#### Task brief:
The response should hold each line from the entries below where "voting" is found.

Rendered images with source text:
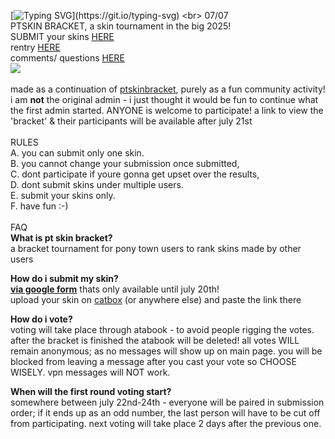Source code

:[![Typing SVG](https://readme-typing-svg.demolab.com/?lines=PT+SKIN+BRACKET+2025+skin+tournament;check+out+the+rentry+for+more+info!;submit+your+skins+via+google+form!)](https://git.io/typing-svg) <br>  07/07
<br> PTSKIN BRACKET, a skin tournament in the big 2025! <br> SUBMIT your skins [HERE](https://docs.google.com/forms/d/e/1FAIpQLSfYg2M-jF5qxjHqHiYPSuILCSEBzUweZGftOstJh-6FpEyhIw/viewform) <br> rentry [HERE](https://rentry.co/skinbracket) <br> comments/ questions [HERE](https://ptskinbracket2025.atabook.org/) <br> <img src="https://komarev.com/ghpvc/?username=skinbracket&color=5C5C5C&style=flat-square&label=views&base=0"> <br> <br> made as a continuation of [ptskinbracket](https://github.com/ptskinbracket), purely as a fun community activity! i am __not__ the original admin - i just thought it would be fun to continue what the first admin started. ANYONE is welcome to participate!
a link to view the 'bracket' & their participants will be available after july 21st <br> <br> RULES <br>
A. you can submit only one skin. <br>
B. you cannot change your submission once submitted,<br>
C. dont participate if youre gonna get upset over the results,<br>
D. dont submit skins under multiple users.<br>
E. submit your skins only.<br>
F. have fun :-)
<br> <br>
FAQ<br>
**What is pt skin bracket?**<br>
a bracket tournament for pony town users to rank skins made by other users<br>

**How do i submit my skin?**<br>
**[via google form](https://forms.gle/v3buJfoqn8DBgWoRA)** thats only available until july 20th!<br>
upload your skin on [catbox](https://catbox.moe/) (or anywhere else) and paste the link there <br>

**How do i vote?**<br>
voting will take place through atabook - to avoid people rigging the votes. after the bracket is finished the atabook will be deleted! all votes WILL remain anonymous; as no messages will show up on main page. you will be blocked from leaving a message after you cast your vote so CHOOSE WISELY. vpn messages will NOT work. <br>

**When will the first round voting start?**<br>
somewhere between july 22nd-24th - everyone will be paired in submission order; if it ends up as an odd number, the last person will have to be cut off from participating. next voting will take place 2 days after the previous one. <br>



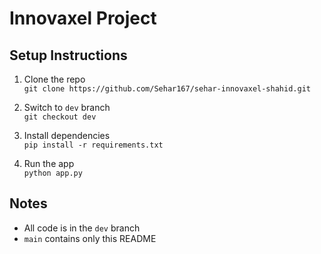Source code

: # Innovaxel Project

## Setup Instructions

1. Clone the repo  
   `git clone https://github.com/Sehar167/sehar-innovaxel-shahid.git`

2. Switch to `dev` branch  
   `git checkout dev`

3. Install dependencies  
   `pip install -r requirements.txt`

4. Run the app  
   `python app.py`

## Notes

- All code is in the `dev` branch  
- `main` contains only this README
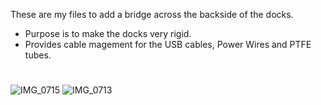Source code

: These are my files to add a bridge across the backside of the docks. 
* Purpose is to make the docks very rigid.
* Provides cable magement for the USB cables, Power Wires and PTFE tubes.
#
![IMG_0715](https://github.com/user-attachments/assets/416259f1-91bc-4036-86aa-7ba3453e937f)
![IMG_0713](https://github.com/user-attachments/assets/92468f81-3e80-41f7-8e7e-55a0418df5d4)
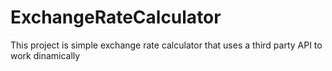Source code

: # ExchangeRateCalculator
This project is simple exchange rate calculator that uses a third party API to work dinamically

* * *

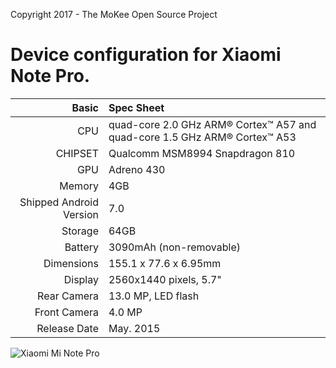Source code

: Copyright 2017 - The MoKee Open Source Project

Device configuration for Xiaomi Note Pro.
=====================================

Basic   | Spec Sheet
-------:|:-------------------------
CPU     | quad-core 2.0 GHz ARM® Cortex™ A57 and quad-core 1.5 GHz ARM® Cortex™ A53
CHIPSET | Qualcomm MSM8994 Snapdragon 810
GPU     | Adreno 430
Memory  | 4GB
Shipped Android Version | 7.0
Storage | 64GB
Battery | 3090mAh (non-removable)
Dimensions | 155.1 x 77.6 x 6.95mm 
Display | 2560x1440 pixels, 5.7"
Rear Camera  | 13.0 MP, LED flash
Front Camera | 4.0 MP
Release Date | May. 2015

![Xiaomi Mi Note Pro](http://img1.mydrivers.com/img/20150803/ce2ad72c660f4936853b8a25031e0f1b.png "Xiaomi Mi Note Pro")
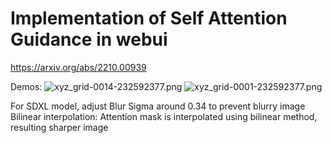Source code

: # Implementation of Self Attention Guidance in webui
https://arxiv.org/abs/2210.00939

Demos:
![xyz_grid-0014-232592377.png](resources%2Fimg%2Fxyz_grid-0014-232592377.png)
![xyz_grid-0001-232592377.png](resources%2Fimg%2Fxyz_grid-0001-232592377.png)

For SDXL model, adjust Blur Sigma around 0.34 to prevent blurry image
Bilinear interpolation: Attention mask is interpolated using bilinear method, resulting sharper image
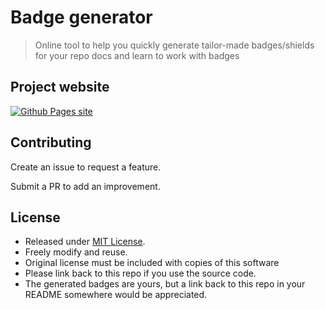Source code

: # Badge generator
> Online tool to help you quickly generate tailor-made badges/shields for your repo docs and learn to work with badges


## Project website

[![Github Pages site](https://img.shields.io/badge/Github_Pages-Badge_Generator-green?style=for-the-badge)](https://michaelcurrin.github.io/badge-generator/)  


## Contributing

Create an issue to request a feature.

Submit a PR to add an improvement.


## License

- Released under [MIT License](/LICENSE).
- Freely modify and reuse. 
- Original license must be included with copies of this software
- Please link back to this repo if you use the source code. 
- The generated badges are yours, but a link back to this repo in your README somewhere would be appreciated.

#### Solution below:
voting will take place through atabook - to avoid people rigging the votes. after the bracket is finished the atabook will be deleted! all votes WILL remain anonymous; as no messages will show up on main page. you will be blocked from leaving a message after you cast your vote so CHOOSE WISELY. vpn messages will NOT work. <br>
**When will the first round voting start?**<br>
somewhere between july 22nd-24th - everyone will be paired in submission order; if it ends up as an odd number, the last person will have to be cut off from participating. next voting will take place 2 days after the previous one. <br>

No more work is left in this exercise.